Memahami kondisi psikologis yang tengah bergejala
luas ini, kita kembali dihadapkan pada ujian publik yang lain. Kecaman dan
kecurigaan berdatangan menyikapi bantuan sosial dari pemprov Riau pada
perlehatan Kongres nanti. Bantuan 3 M dianggap terlalu lebay oleh berbagai
pihak yang bahkan datang dari dalam internal HMI sendiri. Beberapa diantaranya
beranggapan bahwa tidak mungkin mahasiswa dapat mempertanggungjawabkan anggaran
sebesar itu, sebagian yang lain mengangkat anggaran terhadap pencegahan
kebakaran hutan dan lahan yang malah lebih sedikit (1,4 M).
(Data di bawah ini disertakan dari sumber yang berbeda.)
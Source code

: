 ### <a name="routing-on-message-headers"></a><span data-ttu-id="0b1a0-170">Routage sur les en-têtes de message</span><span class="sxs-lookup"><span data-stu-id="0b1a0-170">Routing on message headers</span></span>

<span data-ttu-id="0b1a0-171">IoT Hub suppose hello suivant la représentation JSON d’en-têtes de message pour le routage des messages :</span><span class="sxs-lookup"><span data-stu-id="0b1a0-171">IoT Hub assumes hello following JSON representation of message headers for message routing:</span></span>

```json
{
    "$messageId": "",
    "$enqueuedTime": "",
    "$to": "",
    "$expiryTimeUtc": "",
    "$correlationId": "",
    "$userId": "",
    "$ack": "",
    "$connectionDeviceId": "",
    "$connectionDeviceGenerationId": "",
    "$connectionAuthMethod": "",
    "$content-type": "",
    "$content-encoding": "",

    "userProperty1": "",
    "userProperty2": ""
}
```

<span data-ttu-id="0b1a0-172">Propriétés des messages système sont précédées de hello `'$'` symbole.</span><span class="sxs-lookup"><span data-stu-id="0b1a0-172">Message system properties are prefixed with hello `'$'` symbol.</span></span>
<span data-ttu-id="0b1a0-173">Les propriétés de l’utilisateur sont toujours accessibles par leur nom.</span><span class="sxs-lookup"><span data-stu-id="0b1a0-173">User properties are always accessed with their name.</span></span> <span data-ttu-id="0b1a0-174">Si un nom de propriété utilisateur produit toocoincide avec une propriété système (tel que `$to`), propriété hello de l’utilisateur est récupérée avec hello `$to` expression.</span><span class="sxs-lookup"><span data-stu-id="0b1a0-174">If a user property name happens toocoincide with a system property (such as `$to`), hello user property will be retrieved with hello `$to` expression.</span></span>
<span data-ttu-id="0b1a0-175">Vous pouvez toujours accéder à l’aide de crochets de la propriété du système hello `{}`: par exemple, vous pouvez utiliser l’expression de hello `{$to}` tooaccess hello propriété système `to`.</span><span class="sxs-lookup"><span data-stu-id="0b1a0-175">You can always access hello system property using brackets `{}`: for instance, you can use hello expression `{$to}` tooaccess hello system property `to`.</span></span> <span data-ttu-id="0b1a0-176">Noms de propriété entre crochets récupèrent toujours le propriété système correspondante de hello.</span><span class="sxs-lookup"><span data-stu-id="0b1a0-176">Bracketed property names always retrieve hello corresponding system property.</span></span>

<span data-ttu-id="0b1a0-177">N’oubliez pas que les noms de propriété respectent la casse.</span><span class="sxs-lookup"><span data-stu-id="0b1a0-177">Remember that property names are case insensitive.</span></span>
Dalam pernyataannya,
Gubernur Riau menjawab bahwa kongres ini juga penting sebagai pembelajaran
penting terhadap generasi muda Indonesia dalam pentas nasional. "Kami
melihat acara ini sebagai proses pembelajaran bagi pemuda Riau di tingkat
nasional.”
Hari ini HMI sekali lagi ditantang rupanya, dapatkah
organisasi kita mempertanggungjawabkan anggaran tersebut dan mampu berlaku
akuntabel, transparan dan kreatif dalam melaporkan pengelolaan angaran tersebut
pada publik secara luas dan rinci. Kenapa hal ini sangat sensitif? Mengingat
bencana kabut dan pembantaian hutan yang sempat melanda Riau beberapa waktu
lalu, jangan sampai imej HMI dicap sebagai rakus atau serakah menguras APBD
secara berlebihan di tengah-tengah kesusahan Pemprov menangani bencana ekologis
yang begitu krusial. Saya rasa penyelenggara Kongres punya cukup alasan untuk
menjawab hal demikian, mengingat organisasi ini telah memiliki lebih dari
ribuan komisariat, sekitar 200 cabang, dan 30 lebih badko yang tersebar di
seantero Nusantara. Maka semakin besar eksistensi organisasi, semakin besar pula
kebutuhan finansialnya.
Dalam statement Ketum PB HMI, Arief Rosyid, penyelenggara
kongres siap untuk menanggung beban transportasi dari 1.500 peserta kongres di
berbagai daerah. Maka katakanlah satu tiket seharga 1 juta, sehingga total biaya
keseluruhan adalah 1,5 M hanya untuk mengongkos kedatangan peserta. Belum lagi
biaya konsumsi selama 5 hari (22-26 November). Misalnya, kebutuhan konsumsi
satu orang adalah 50 ribu per hari, ditotal dengan 1.500 peserta selama 5 hari,
maka untuk konsumsi terhitung menghabiskan cost
375 juta rupiah. Dengan demikian, hanya untuk makan dan datang saja, sudah
menguras lebih daripada 1.5 M. Belum lagi dengan estimasi dana yang tidak
terduga, kebutuhan logistik, acara, dan lain sebagainya. Bisa jadi malah, total
biaya anggaran melebihi 3 M. Sebuah tantangan besar bagi Panasko (Panitia
Nasional Kongres) untuk membuktikan bahwa sketsa acara Kongres dan besarnya
kebutuhan anggara sudah proporsional dan terbukti valid dengan melampirkan
laporan pertanggungjawaban secara komprehensif, mendetail dan menyeluruh pada
publik dan masyarakat tentunya. Agar mutual
trust dengan rakyat tidak pernah terputus, dan dukungan demi dukungan dari
berbagai elemen bangsa tidak pupus sia-sia karena ketidakbecusan mengurus
administrasi dan ketidakbijaksanaan memanfaatkan anggaran pemerintah yang
notabene dihisap dari pajak rakyat. Dengan begitu, asumsi bila organisasi ini
ekslusif dan elite namun berjarak dengan rakyat, dapat tertolak mentah-mentah.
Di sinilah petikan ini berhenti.